• _ASSIGNMENT_
Retype the data that follows line by line, exactly, and leave its pictures out.

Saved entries

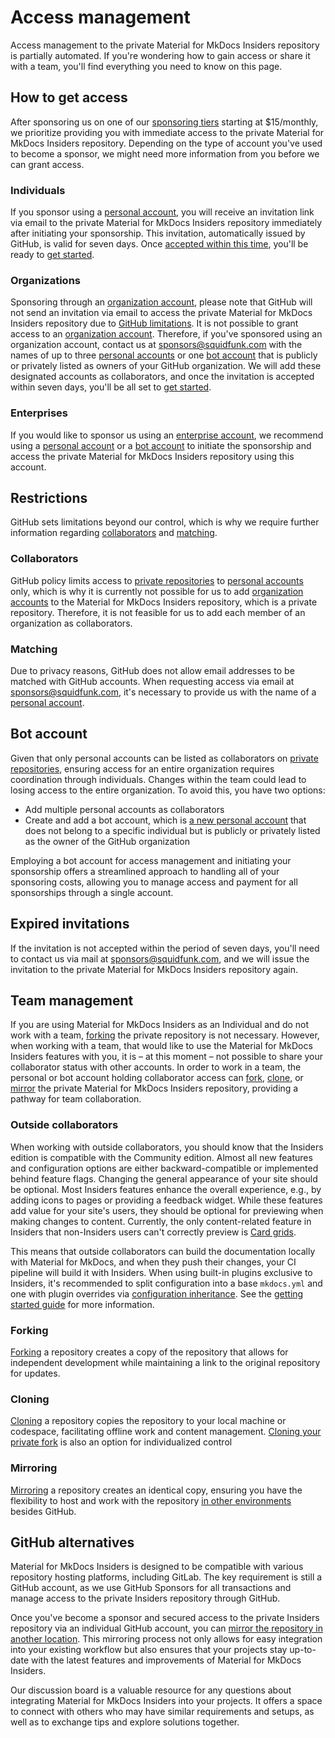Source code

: # Access management

Access management to the private Material for MkDocs Insiders repository is
partially automated. If you're wondering how to gain access or share it with a
team, you'll find everything you need to know on this page.

## How to get access

After sponsoring us on one of our [sponsoring tiers] starting at $15/monthly,
we prioritize providing you with immediate access to the private Material for
MkDocs Insiders repository. Depending on the type of account you've used to
become a sponsor, we might need more information from you before we can grant
access.

[sponsoring tiers]: sponsoring-tiers.md

### Individuals

If you sponsor using a [personal account], you will receive an invitation link
via email to the private Material for MkDocs Insiders repository immediately
after initiating your sponsorship. This invitation, automatically issued by
GitHub, is valid for seven days. Once [accepted within this time], you'll be
ready to [get started].

  [personal account]: https://docs.github.com/en/get-started/learning-about-github/types-of-github-accounts#personal-accounts
  [accepted within this time]: #expired-invitations
  [get started]: usage/insiders-installation.md

### Organizations

Sponsoring through an [organization account], please note that GitHub will not
send an invitation via email to access the private Material for MkDocs Insiders
repository due to [GitHub limitations]. It is not possible to grant access to an
[organization account]. Therefore, if you've sponsored using an organization
account, contact us at sponsors@squidfunk.com with the names of up to three
[personal accounts] or one [bot account] that is publicly or privately listed
as owners of your GitHub organization. We will add these designated accounts as
collaborators, and once the invitation is accepted within seven days, you'll be
all set to [get started].

  [organization account]: https://docs.github.com/en/get-started/learning-about-github/types-of-github-accounts#organization-accounts
  [GitHub limitations]: #collaborators
  [bot account]: #bot-account

### Enterprises

If you would like to sponsor us using an [enterprise account], we recommend
using a [personal account] or a [bot account] to initiate the sponsorship and
access the private Material for MkDocs Insiders repository using this account.

  [enterprise account]: https://docs.github.com/en/get-started/learning-about-github/types-of-github-accounts#enterprise-accounts

## Restrictions

GitHub sets limitations beyond our control, which is why we require further
information regarding [collaborators] and [matching].

  [collaborators]: #collaborators
  [matching]: #matching

### Collaborators

GitHub policy limits access to [private repositories] to [personal accounts]
only, which is why it is currently not possible for us to add [organization
accounts] to the Material for MkDocs Insiders repository, which is a private
repository. Therefore, it is not feasible for us to add each member of an
organization as collaborators.

  [private repositories]: https://docs.github.com/en/account-and-profile/setting-up-and-managing-your-personal-account-on-github/managing-access-to-your-personal-repositories/inviting-collaborators-to-a-personal-repository
  [personal accounts]: https://docs.github.com/en/get-started/learning-about-github/types-of-github-accounts#personal-accounts
  [organization accounts]: https://docs.github.com/en/get-started/learning-about-github/types-of-github-accounts#organization-accounts

### Matching

Due to privacy reasons, GitHub does not allow email addresses to be matched with
GitHub accounts. When requesting access via email at sponsors@squidfunk.com,
it's necessary to provide us with the name of a [personal account].

## Bot account

Given that only personal accounts can be listed as collaborators on
[private repositories], ensuring access for an entire organization requires
coordination through individuals. Changes within the team could lead to losing
access to the entire organization. To avoid this, you have two options:

  - Add multiple personal accounts as collaborators
  - Create and add a bot account, which is [a new personal account] that does
  not belong to a specific individual but is publicly or privately listed as the
  owner of the GitHub organization

Employing a bot account for access management and initiating your sponsorship
offers a streamlined approach to handling all of your sponsoring costs, allowing
you to manage access and payment for all sponsorships through a single account.

  [a new personal account]: https://docs.github.com/en/get-started/start-your-journey/creating-an-account-on-github

## Expired invitations

If the invitation is not accepted within the period of seven days, you'll
need to contact us via mail at sponsors@squidfunk.com, and we will issue the
invitation to the private Material for MkDocs Insiders repository again.

## Team management

If you are using Material for MkDocs Insiders as an Individual and do not work
with a team, [forking] the private repository is not necessary. However, when
working with a team, that would like to use the Material for MkDocs Insiders
features with you, it is – at this moment – not possible to share your
collaborator status with other accounts. In order to work in a team, the
personal or bot account holding collaborator access can [fork], [clone], or
[mirror] the private Material for MkDocs Insiders repository, providing a
pathway for team collaboration.

  [fork]: #forking
  [clone]: #cloning
  [mirror]: #mirroring

### Outside collaborators

When working with outside collaborators, you should know that the Insiders
edition is compatible with the Community edition. Almost all new features and
configuration options are either backward-compatible or implemented behind
feature flags. Changing the general appearance of your site should be optional.
Most Insiders features enhance the overall experience, e.g., by adding icons to
pages or providing a feedback widget. While these features add value for your
site's users, they should be optional for previewing when making changes to
content. Currently, the only content-related feature in Insiders that
non-Insiders users can't correctly preview is [Card grids].

This means that outside collaborators can build the documentation locally with
Material for MkDocs, and when they push their changes, your CI pipeline will
build it with Insiders. When using built-in plugins exclusive to Insiders, it's
recommended to split configuration into a base `mkdocs.yml` and one with plugin
overrides via [configuration inheritance]. See the [getting started guide] for
more information.

  [configuration inheritance]: https://www.mkdocs.org/user-guide/configuration/#configuration-inheritance
  [getting started guide]: usage/insiders-installation.md#caveats
  [Card grids]: ../reference/grids.md?h=grids#using-card-grids


### Forking

[Forking] a repository creates a copy of the repository that allows for
independent development while maintaining a link to the original repository
for updates.

  [forking]: https://docs.github.com/en/get-started/quickstart/fork-a-repo

### Cloning

[Cloning] a repository copies the repository to your local machine or codespace,
facilitating offline work and content management. [Cloning your private fork] is
also an option for individualized control

  [cloning]: https://docs.github.com/en/repositories/creating-and-managing-repositories/cloning-a-repository
  [cloning your private fork]: https://docs.github.com/en/pull-requests/collaborating-with-pull-requests/working-with-forks/fork-a-repo#cloning-your-forked-repository

### Mirroring

[Mirroring] a repository creates an identical copy, ensuring you have the
flexibility to host and work with the repository [in other environments] besides
GitHub.

  [mirroring]: https://docs.github.com/en/repositories/creating-and-managing-repositories/duplicating-a-repository
  [in other environments]: #github-alternatives

## GitHub alternatives

Material for MkDocs Insiders is designed to be compatible with various
repository hosting platforms, including GitLab. The key requirement is still a
GitHub account, as we use GitHub Sponsors for all transactions and manage access
to the private Insiders repository through GitHub.

Once you've become a sponsor and secured access to the private Insiders
repository via an individual GitHub account, you can [mirror the repository in
another location]. This mirroring process not only allows for easy integration
into your existing workflow but also ensures that your projects stay up-to-date
with the latest features and improvements of Material for MkDocs Insiders.

Our discussion board is a valuable resource for any questions about integrating
Material for MkDocs Insiders into your projects. It offers a space to connect
with others who may have similar requirements and setups, as well as to
exchange tips and explore solutions together.

  [mirror the repository in another location]: https://docs.github.com/en/repositories/creating-and-managing-repositories/duplicating-a-repository#mirroring-a-repository-in-another-location
  [discussion board]: https://github.com/squidfunk/mkdocs-material/discussions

• _EXERCISE RESULT_
Source code

: # Access management

Access management to the private Material for MkDocs Insiders repository is
partially automated. If you're wondering how to gain access or share it with a
team, you'll find everything you need to know on this page.

## How to get access

After sponsoring us on one of our [sponsoring tiers] starting at $15/monthly,
we prioritize providing you with immediate access to the private Material for
MkDocs Insiders repository. Depending on the type of account you've used to
become a sponsor, we might need more information from you before we can grant
access.

[sponsoring tiers]: sponsoring-tiers.md

### Individuals

If you sponsor using a [personal account], you will receive an invitation link
via email to the private Material for MkDocs Insiders repository immediately
after initiating your sponsorship. This invitation, automatically issued by
GitHub, is valid for seven days. Once [accepted within this time], you'll be
ready to [get started].

  [personal account]: https://docs.github.com/en/get-started/learning-about-github/types-of-github-accounts#personal-accounts
  [accepted within this time]: #expired-invitations
  [get started]: usage/insiders-installation.md

### Organizations

Sponsoring through an [organization account], please note that GitHub will not
send an invitation via email to access the private Material for MkDocs Insiders
repository due to [GitHub limitations]. It is not possible to grant access to an
[organization account]. Therefore, if you've sponsored using an organization
account, contact us at sponsors@squidfunk.com with the names of up to three
[personal accounts] or one [bot account] that is publicly or privately listed
as owners of your GitHub organization. We will add these designated accounts as
collaborators, and once the invitation is accepted within seven days, you'll be
all set to [get started].

  [organization account]: https://docs.github.com/en/get-started/learning-about-github/types-of-github-accounts#organization-accounts
  [GitHub limitations]: #collaborators
  [bot account]: #bot-account

### Enterprises

If you would like to sponsor us using an [enterprise account], we recommend
using a [personal account] or a [bot account] to initiate the sponsorship and
access the private Material for MkDocs Insiders repository using this account.

  [enterprise account]: https://docs.github.com/en/get-started/learning-about-github/types-of-github-accounts#enterprise-accounts

## Restrictions

GitHub sets limitations beyond our control, which is why we require further
information regarding [collaborators] and [matching].

  [collaborators]: #collaborators
  [matching]: #matching

### Collaborators

GitHub policy limits access to [private repositories] to [personal accounts]
only, which is why it is currently not possible for us to add [organization
accounts] to the Material for MkDocs Insiders repository, which is a private
repository. Therefore, it is not feasible for us to add each member of an
organization as collaborators.

  [private repositories]: https://docs.github.com/en/account-and-profile/setting-up-and-managing-your-personal-account-on-github/managing-access-to-your-personal-repositories/inviting-collaborators-to-a-personal-repository
  [personal accounts]: https://docs.github.com/en/get-started/learning-about-github/types-of-github-accounts#personal-accounts
  [organization accounts]: https://docs.github.com/en/get-started/learning-about-github/types-of-github-accounts#organization-accounts

### Matching

Due to privacy reasons, GitHub does not allow email addresses to be matched with
GitHub accounts. When requesting access via email at sponsors@squidfunk.com,
it's necessary to provide us with the name of a [personal account].

## Bot account

Given that only personal accounts can be listed as collaborators on
[private repositories], ensuring access for an entire organization requires
coordination through individuals. Changes within the team could lead to losing
access to the entire organization. To avoid this, you have two options:

  - Add multiple personal accounts as collaborators
  - Create and add a bot account, which is [a new personal account] that does
  not belong to a specific individual but is publicly or privately listed as the
  owner of the GitHub organization

Employing a bot account for access management and initiating your sponsorship
offers a streamlined approach to handling all of your sponsoring costs, allowing
you to manage access and payment for all sponsorships through a single account.

  [a new personal account]: https://docs.github.com/en/get-started/start-your-journey/creating-an-account-on-github

## Expired invitations

If the invitation is not accepted within the period of seven days, you'll
need to contact us via mail at sponsors@squidfunk.com, and we will issue the
invitation to the private Material for MkDocs Insiders repository again.

## Team management

If you are using Material for MkDocs Insiders as an Individual and do not work
with a team, [forking] the private repository is not necessary. However, when
working with a team, that would like to use the Material for MkDocs Insiders
features with you, it is – at this moment – not possible to share your
collaborator status with other accounts. In order to work in a team, the
personal or bot account holding collaborator access can [fork], [clone], or
[mirror] the private Material for MkDocs Insiders repository, providing a
pathway for team collaboration.

  [fork]: #forking
  [clone]: #cloning
  [mirror]: #mirroring

### Outside collaborators

When working with outside collaborators, you should know that the Insiders
edition is compatible with the Community edition. Almost all new features and
configuration options are either backward-compatible or implemented behind
feature flags. Changing the general appearance of your site should be optional.
Most Insiders features enhance the overall experience, e.g., by adding icons to
pages or providing a feedback widget. While these features add value for your
site's users, they should be optional for previewing when making changes to
content. Currently, the only content-related feature in Insiders that
non-Insiders users can't correctly preview is [Card grids].

This means that outside collaborators can build the documentation locally with
Material for MkDocs, and when they push their changes, your CI pipeline will
build it with Insiders. When using built-in plugins exclusive to Insiders, it's
recommended to split configuration into a base `mkdocs.yml` and one with plugin
overrides via [configuration inheritance]. See the [getting started guide] for
more information.

  [configuration inheritance]: https://www.mkdocs.org/user-guide/configuration/#configuration-inheritance
  [getting started guide]: usage/insiders-installation.md#caveats
  [Card grids]: ../reference/grids.md?h=grids#using-card-grids


### Forking

[Forking] a repository creates a copy of the repository that allows for
independent development while maintaining a link to the original repository
for updates.

  [forking]: https://docs.github.com/en/get-started/quickstart/fork-a-repo

### Cloning

[Cloning] a repository copies the repository to your local machine or codespace,
facilitating offline work and content management. [Cloning your private fork] is
also an option for individualized control

  [cloning]: https://docs.github.com/en/repositories/creating-and-managing-repositories/cloning-a-repository
  [cloning your private fork]: https://docs.github.com/en/pull-requests/collaborating-with-pull-requests/working-with-forks/fork-a-repo#cloning-your-forked-repository

### Mirroring

[Mirroring] a repository creates an identical copy, ensuring you have the
flexibility to host and work with the repository [in other environments] besides
GitHub.

  [mirroring]: https://docs.github.com/en/repositories/creating-and-managing-repositories/duplicating-a-repository
  [in other environments]: #github-alternatives

## GitHub alternatives

Material for MkDocs Insiders is designed to be compatible with various
repository hosting platforms, including GitLab. The key requirement is still a
GitHub account, as we use GitHub Sponsors for all transactions and manage access
to the private Insiders repository through GitHub.

Once you've become a sponsor and secured access to the private Insiders
repository via an individual GitHub account, you can [mirror the repository in
another location]. This mirroring process not only allows for easy integration
into your existing workflow but also ensures that your projects stay up-to-date
with the latest features and improvements of Material for MkDocs Insiders.

Our discussion board is a valuable resource for any questions about integrating
Material for MkDocs Insiders into your projects. It offers a space to connect
with others who may have similar requirements and setups, as well as to
exchange tips and explore solutions together.

  [mirror the repository in another location]: https://docs.github.com/en/repositories/creating-and-managing-repositories/duplicating-a-repository#mirroring-a-repository-in-another-location
  [discussion board]: https://github.com/squidfunk/mkdocs-material/discussions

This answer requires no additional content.